E-scooters that are in public use have been criticized for a too short lifecycle (at worst only a month) due to their overuse, bad battery technology and poor treatment. Battery technology is however evolving all the time and recycling and reusing parts of broken e-scooters is getting more and more common. Some e-bike retailers are Bikester and Baiks, or buy a real gem directly from Wheelström. Some popular e-scooters are Xiaomi Mi and Segway Ninebot. If you are up for trying something new then check out Augment.eco — they provide e-scooters on monthly subscriptions, all service needed during the season, and the possibility to buy the scooter at the end of the contract.

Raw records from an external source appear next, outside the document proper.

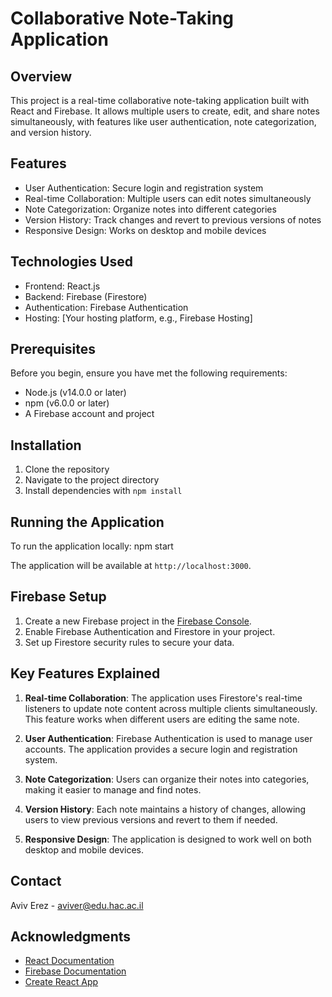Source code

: # Collaborative Note-Taking Application

## Overview

This project is a real-time collaborative note-taking application built with React and Firebase. It allows multiple users to create, edit, and share notes simultaneously, with features like user authentication, note categorization, and version history.

## Features

- User Authentication: Secure login and registration system
- Real-time Collaboration: Multiple users can edit notes simultaneously
- Note Categorization: Organize notes into different categories
- Version History: Track changes and revert to previous versions of notes
- Responsive Design: Works on desktop and mobile devices

## Technologies Used

- Frontend: React.js
- Backend: Firebase (Firestore)
- Authentication: Firebase Authentication
- Hosting: [Your hosting platform, e.g., Firebase Hosting]

## Prerequisites

Before you begin, ensure you have met the following requirements:

- Node.js (v14.0.0 or later)
- npm (v6.0.0 or later)
- A Firebase account and project

## Installation

1. Clone the repository 
2. Navigate to the project directory 
3. Install dependencies with `npm install`

## Running the Application

To run the application locally: 
npm start

The application will be available at `http://localhost:3000`.

## Firebase Setup

1. Create a new Firebase project in the [Firebase Console](https://console.firebase.google.com/).
2. Enable Firebase Authentication and Firestore in your project.
3. Set up Firestore security rules to secure your data.

## Key Features Explained

1. **Real-time Collaboration**: The application uses Firestore's real-time listeners to update note content across multiple clients simultaneously. This feature works when different users are editing the same note.

2. **User Authentication**: Firebase Authentication is used to manage user accounts. The application provides a secure login and registration system.

3. **Note Categorization**: Users can organize their notes into categories, making it easier to manage and find notes.

4. **Version History**: Each note maintains a history of changes, allowing users to view previous versions and revert to them if needed.

5. **Responsive Design**: The application is designed to work well on both desktop and mobile devices.




## Contact

Aviv Erez - aviver@edu.hac.ac.il


## Acknowledgments

- [React Documentation](https://reactjs.org/docs/getting-started.html)
- [Firebase Documentation](https://firebase.google.com/docs)
- [Create React App](https://github.com/facebook/create-react-app)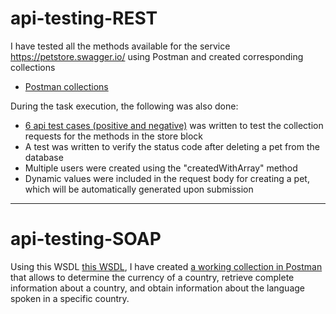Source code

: # api-testing-REST

I have tested all the methods available for the service https://petstore.swagger.io/ using Postman and created corresponding collections
* [Postman collections](https://www.postman.com/katerinasavitskaya/workspace/my-workspace/collection/26966318-dad42019-8c7e-4cc7-81c6-29c0f3ddf096?action=share&creator=26966318)
 
During the task execution, the following was also done:
- [6 api test cases (positive and negative)](https://docs.google.com/spreadsheets/d/1k2z7gl5ZaHlFoKpWSYWDLnFi1WMKgvxBoEloQ1ncQcE/edit#gid=594504188) was written to test the collection requests for the methods in the store block
- A test was written to verify the status code after deleting a pet from the database
- Multiple users were created using the "createdWithArray" method
- Dynamic values were included in the request body for creating a pet, which will be automatically generated upon submission

---
# api-testing-SOAP
Using this WSDL [this WSDL](http://webservices.oorsprong.org/websamples.countryinfo/CountryInfoService.wso?WSDL), I have created [a working collection in Postman](https://www.postman.com/katerinasavitskaya/workspace/my-workspace/collection/26966318-6a18fd0d-6612-4613-9524-f7e5d8dfeca5?action=share&creator=26966318) that allows to determine the currency of a country, retrieve complete information about a country, and obtain information about the language spoken in a specific country.
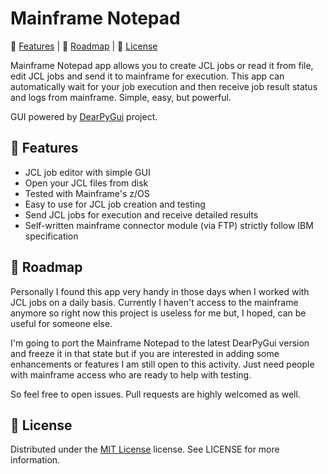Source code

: Mainframe Notepad
============

:star2: [Features](#star2-features) | :compass: [Roadmap](#compass-roadmap) | :scroll: [License](#scroll-license)

Mainframe Notepad app allows you to create JCL jobs or read it from file, edit JCL jobs and send it to mainframe for execution. This app can automatically wait for your job execution and then receive job result status and logs from mainframe. Simple, easy, but powerful.

GUI powered by [DearPyGui](https://github.com/hoffstadt/DearPyGui) project.

<!-- Features -->
:star2: Features
---------------

- JCL job editor with simple GUI
- Open your JCL files from disk
- Tested with Mainframe's z/OS
- Easy to use for JCL job creation and testing
- Send JCL jobs for execution and receive detailed results
- Self-written mainframe connector module (via FTP) strictly follow IBM specification

<!-- Roadmap -->
:compass: Roadmap
---------------

Personally I found this app very handy in those days when I worked with JCL jobs on a daily basis. Currently I haven't access to the mainframe anymore so right now this project is useless for me but, I hoped, can be useful for someone else.

I'm going to port the Mainframe Notepad to the latest DearPyGui version and freeze it in that state but if you are interested in adding some enhancements or features I am still open to this activity. Just need people with mainframe access who are ready to help with testing.

So feel free to open issues. Pull requests are highly welcomed as well.

<!-- License -->
:scroll: License
---------------

Distributed under the [MIT License](https://spdx.org/licenses/MIT.html) license. See LICENSE for more information.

A final tip for our Finnish speaking readers about an upcoming tax reform concerning an employment-related transport benefit:
Osana vähäpäästöiseen liikenteeseen siirtymistä, vuonna 2021 astuu voimaan työsuhdeliikenteeseen liittyviä verouudistuksia (Valtiovarainministeriö, 2020). Meitä kiinnostaa erityisesti työsuhdepolkupyörän muuttuminen verovapaaksi eduksi 1200 euroon asti. Käytännössä tämä tarkoittaa sitä, että työntekijä voi ostaa polkupyörän samalla tavalla kuin lounasta voi ostaa lounasseteleillä. Eli pyörä maksetaan rahalla, josta ei peritä tuloveroa. Tämä etu voidaan vähentää suoraan palkastasi, tai vaihtoehtoisesti työnantaja voi tarjota tätä etua palkan päälle.
Want to know how you can become part of the solution to climate change? Download our app The Donut to calculate your lifestyle emissions, get personalised tips on how to reduce them and track your progress! Find it in the App Store and on Google Play.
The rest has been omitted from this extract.